For most experiments including zeros will result in impractically large files. Another option for accounting for zero counts is to specify a truncated distribution through the `distribution`

argument. However, this will slow down model fitting.

The `interactions`

argument of the `chicane()`

function can take either a `data.table`

object from `prepare.data`

or the path to such a table.

The CHiCANE method models the expected number of reads linking two restriction fragments as a function of the distance between the loci and the “interactibility” of the bait fragment, that is, its inherent propensity to interact with other fragments.

Let \(Y_{ij}\) denote the number of reads linking bait \(i\) and target fragment \(j\), \(d_{ij}\) be the distance between the two fragments, and \(t_i\) denote the number of reads linking the bait \(i\) with another fragment in trans. The CHiCANE model assumes that \(Y_{ij}\) follows a distribution with mean parameter \(\mu_{ij}\), where

\[\begin{equation} \mu_{ij} = \beta_0 + \beta_1\log(d_{ij}) + \beta_2\log(t_i + 1) \end{equation}\]

If the other end fragment \(j\) is also a bait, terms are included to adjust for the trans counts of the fragment \(j\), as well as the product of the trans counts of the two fragments as shown below

\[\begin{equation} \mu_{ij} = \beta_0 + \beta_1\log(d_{ij}) + \beta_2\log(t_i + 1) + \beta_3\log(t_j + 1) + \beta_4\log(t_i + 1)\log(t_j + 1) \end{equation}\]

Once an expected value \(\mu_{ij}\) is obtained for each combination of fragments, a \(p\)-value for the observed counts \(y_{ij}\) exceeding what’s expected by random chance is calculated as

\[\begin{equation} p = P(Y_{ij} \geq y_{ij}) \end{equation}\]

The probability \(P(Y_{ij} \geq y_{ij})\) depends on how the distribution \(Y_{ij} \mid \mu_{ij}\) of the counts conditional on the expected value is modelled.

The CHiCANE method supports several different distributions of the counts \(Y_{ij}\) conditional on the mean \(\mu_{ij}\). By default the counts are assumed to follow a negative binomial distribution with \(E(Y_{ij}) = exp (\mu_{ij})\). The negative binomial is similar to the Poisson model for counts, but includes an overdispersion term that makes it more appropriate for datasets with high variance. After fitting \(\beta_0, \beta_1, \beta_2\) and the overdispersion term by a maximum likelihood over all pairs of fragments, we use the fitted model to estimate a \(p\)-value for each pair. The Poisson, truncated Poisson, or truncated negative binomial distribution can be specified through the `distribution`

argument.

The negative binomial distribution models the counts as \(Y \sim NB(\mu, \theta)\), where \(\mu\) is the mean and \(\theta\) is a dispersion parameter. Under this model, the variance of the counts conditional on the mean \(\mu\) is given by

\[\begin{equation} Var(Y) = \mu + \frac{\mu^2}{\theta} \end{equation}\]

The model is fit using the `glm.nb()`

function in the MASS package. The maximum likelihood estimates (MLEs) of the coefficients \(\hat{\beta_i}\) are used to provide an estimate of the expected number of counts for each combination of restriction fragments. The MLE of the dispersion parameter \(\theta\) is used as the dispersion parameter (`size`

) in the negative binomial model.

Occasionally, the model fitting procedure will result in numerical errors as the result of lack of convergence. This is most often due to lack of overdispersion in the data leading to an unstable estimate of \(\theta\). If the variance is approximately equal to the mean, the \(\theta\) term goes to infinity and the model fails to converge.

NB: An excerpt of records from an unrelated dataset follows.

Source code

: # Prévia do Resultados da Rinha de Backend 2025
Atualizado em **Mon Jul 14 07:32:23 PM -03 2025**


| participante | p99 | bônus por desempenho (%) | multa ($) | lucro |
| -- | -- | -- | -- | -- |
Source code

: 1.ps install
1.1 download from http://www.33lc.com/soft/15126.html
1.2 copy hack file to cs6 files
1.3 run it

When the model throws a numerical warning or fails to converge, the `chicane()`

function will attempt to diagnose if the problem was due to lack of overdispersion. This is done by fitting a negative binomial regression model with 25 iterations, and using the resulting fitted values and dispersion parameter to examine the variance of the negative binomial. If the estimated variance at the point with the largest fitted value is less than 0.1% greater than the corresponding estimate of the Poisson variance (i.e. the fitted value at that point), a Poisson distribution is fit instead.

Unlike the negative binomial, the Poisson distribution does not allow for the variance of the counts to exceed their mean. This model assumes that \(Y \sim \text{Poisson}(\mu)\), giving \(Var(Y) = \mu\). In practice, capture Hi-C counts often show more variability than can be explained by the Poisson model, leading to false positive interaction calls.

When fitting the model without including unobserved combinations of fragments (see Pre-processing Data), there are no counts of zero in the data. To accommodate this in the statistical model, a truncated Poisson distribution can be fit using the GAMLSS package (Stasinopoulos and Rigby 2016). This model assigns \(P(Y = 0) = 0\), and assumes the probabilities are proportional to the negative binomial probabilities for values \(y > 0\).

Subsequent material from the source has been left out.